1. 10:59 4th Sep 2012

    Notes: 21

    Reblogged from screwrocknroll




    Will Adams: We’ve heard this story before: a child (or seven) makes some perfectly innocuous music as an after-school project. A certain song somehow grabs the attention of someone outside of his or her immediate family and friends, and gains national attention. This time it’s different. Now everyone’s laughing with the children, and the same people who loved to hate “Friday” can now hate to love “Hot Cheetos and Takis.” But something is still wrong. I almost feel bad giving a low score, because it has nothing to do with the kids. They’re clearly having fun, attacking each word with impressive gusto. The production’s standard, nothing less, nothing more. The problem is with the responses. For old folks, it’s a talking point for the icky state of grown-up rap, a snob appeal for something better than the garbage that’s all over the radio. For the Pitchfork crowd, it’s the confirmation bias of any rap that isn’t Kanye as some intellectual void that has no musical value. For ironists, it’s the “summer’s final truly great jam” which is totally funny because it’s SO ridiculous, you guys. These responses cover a spectrum of grossness, too, as they highlight to varying degrees the populace’s trivialization of an important aspect of black culture, something that shouldn’t be taken seriously, “yo.” And all of this for a group of children rapping about Cheetos. Come on. Novelty is novelty.
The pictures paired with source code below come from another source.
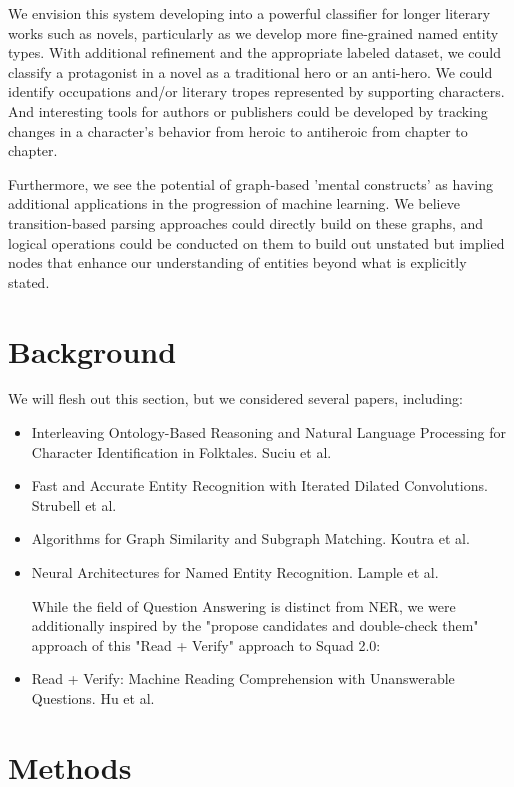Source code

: \documentclass[11pt,a4paper]{article}
\begin{document}
We envision this system developing into a powerful classifier for longer literary works such as novels, particularly as we develop more fine-grained named entity types. With additional refinement and the appropriate labeled dataset, we could classify a protagonist in a novel as a traditional hero or an anti-hero. We could identify occupations and/or literary tropes represented by supporting characters. And interesting tools for authors or publishers could be developed by tracking changes in a character's behavior from heroic to antiheroic from chapter to chapter.

Furthermore, we see the potential of graph-based 'mental constructs' as having additional applications in the progression of machine learning. We believe transition-based parsing approaches could directly build on these graphs, and logical operations could be conducted on them to build out unstated but implied nodes that enhance our understanding of entities beyond what is explicitly stated.

\section{Background}

We will flesh out this section, but we considered several papers, including:
\begin{itemize}
\item Interleaving Ontology-Based Reasoning and Natural Language Processing for Character Identification in Folktales. Suciu et al.

\item Fast and Accurate Entity Recognition with Iterated Dilated Convolutions. Strubell et al.

\item Algorithms for Graph Similarity and Subgraph Matching. Koutra et al.

\item Neural Architectures for Named Entity Recognition. Lample et al.

While the field of Question Answering is distinct from NER, we were additionally inspired by the "propose candidates and double-check them" approach of this "Read + Verify" approach to Squad 2.0:

\item Read + Verify: Machine Reading Comprehension with Unanswerable Questions. Hu et al.
\end{itemize}

\section{Methods}
\end{document}
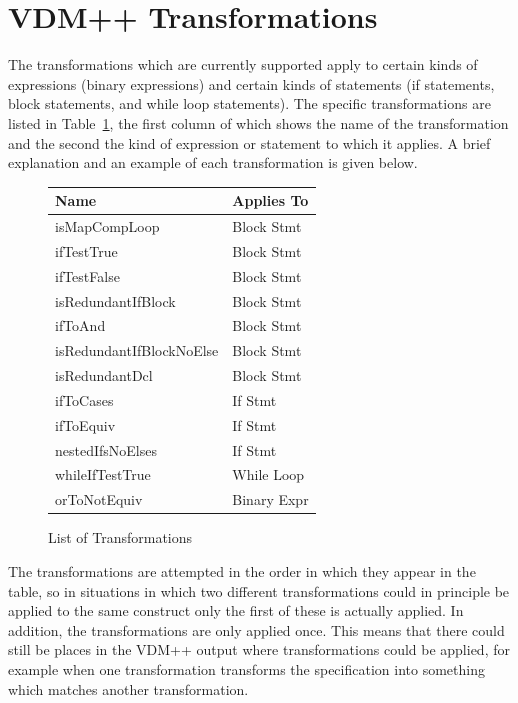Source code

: \documentclass[\pformat,12pt]{article}
\begin{document}
\newpage
\section{VDM++ Transformations}
\label{xforms}

The transformations which are currently supported apply to certain
kinds of expressions (binary expressions) and certain kinds of
statements (if statements, block statements, and while loop
statements). The specific transformations are listed in
Table~\ref{fig:xfs}, the first column of which shows the 
name of the transformation and the second the kind of expression or
statement to which it applies. A brief explanation and an example of
each transformation is given below.

\begin{figure}[htbp]
  \begin{center}
\begin{tabular}{|l|l|}
\hline 
Name & Applies To\\ \hline \hline
isMapCompLoop & Block Stmt  \\ \hline
ifTestTrue & Block Stmt  \\ \hline
ifTestFalse & Block Stmt  \\ \hline
isRedundantIfBlock & Block Stmt \\ \hline
ifToAnd & Block Stmt  \\ \hline
isRedundantIfBlockNoElse & Block Stmt \\ \hline
isRedundantDcl & Block Stmt \\ \hline
ifToCases & If Stmt \\ \hline
ifToEquiv & If Stmt \\ \hline
nestedIfsNoElses & If Stmt  \\ \hline
whileIfTestTrue &  While Loop \\ \hline
orToNotEquiv & Binary Expr \\ \hline
\end{tabular}    
    \caption{List of Transformations}
    \label{fig:xfs}
  \end{center}
\end{figure}

The transformations are attempted in the order in which they appear in
the table, so in situations in which two different transformations
could in principle be applied to the same construct only the first of
these is actually applied. In addition, the transformations are only
applied once. This means that there could still be places in the VDM++
output where transformations could be applied, for example when one
transformation transforms the specification into something which
matches another transformation. 
\end{document}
    [Read and comment on The Singles Jukebox ]

    Reblogging my own blurb because I’d like to elucidate, specifically what angered me about the articles I linked (if you want more on my overall point and why I gave this a low score, Katherine St. Asaph’s fantastic blurb nails it). As I said, not all of these are flat-out racist, but they show a disrespect of rap that is still gross to me.

    The Rolling Stone blurb was linked mostly to show the infuriating irony with which so many declared this a “summer jam.” It’s perfectly feasible to consider HC&T a jam, but when you so easily reveal what you actually think of it – “Inspirational verse: ‘Snacks on snacks on snacks.’” – you’ve exposed yourself as in it for the LOLs.

    This insane article is informative but also ridiculous. It’s exactly the sort of thing that “Friday” essay on The Awl was parodying; intricate analysis of novelty.

    The NPR story was the worst, yo. Namely, the following excerpt:

    On Hot Cheetos and eight albums that Beats and Rhymes has produced since 2006, the kids have rapped and rhymed about bullying, violence and drugs (all “anti” messages, of course).

    What a strange ordering of words! Is it supposed to be surprising that the bullying, violence, and drug raps are all anti? Are there people who are reading this having their worst prejudices about rap being confirmed, then being relieved because these little black kids aren’t doing what the grown-up rappers are doing? The rest of the story has a distancing tone, yo, as if HC&T comes from faraway universe, and the only appropriate response is gawking (Gawking, too, perhaps).

    But what do I know? I really don’t like Cheetos (much less the Hot variety), and I’ve never eaten Takis before.

    The thing I think was missing from your commentary, and Katherine’s too — all due respect to you both — is that it only engaged with the song as an object to be contextualized rather than an object to be enjoyed (or disliked). Katherine gets close, comparing it to “Laffy Taffy” or “Chicken Noodle Soup,” but ends up critiquing it as being “for the benefit of … those whose rap collections consist of Donald Glover and The Lonely Island.”

    When, really, this fits squarely into a tradition of beats-and-rhymes “real” rap about trivial subjects by people who aren’t really that much older than these kids: “Top Billin’,” or, “You’re a Jerk” or, as I alluded to, “Jump.” The rappers here are conversant in hip-hop tropes and are assuming their listeners are too. Who cares what NPR says?

    Intentional fallacy. It’s obvious that the rappers are highly conversant in hip-hop tropes, and I’m sure they assumed their listeners — i.e. their friends, etc. — were too. But the key word you left out was “repurposed.” I don’t think anyone involved assumed their listeners would eventually include 15-year-old kids chuckling at viral videos, not giving a shit about tropes because LOL CHEETOS, WTF TAKIS? (I mean, I guess they could’ve assumed that, but that’s a level of cynicism even I don’t have.) By now, the context has overtaken everything.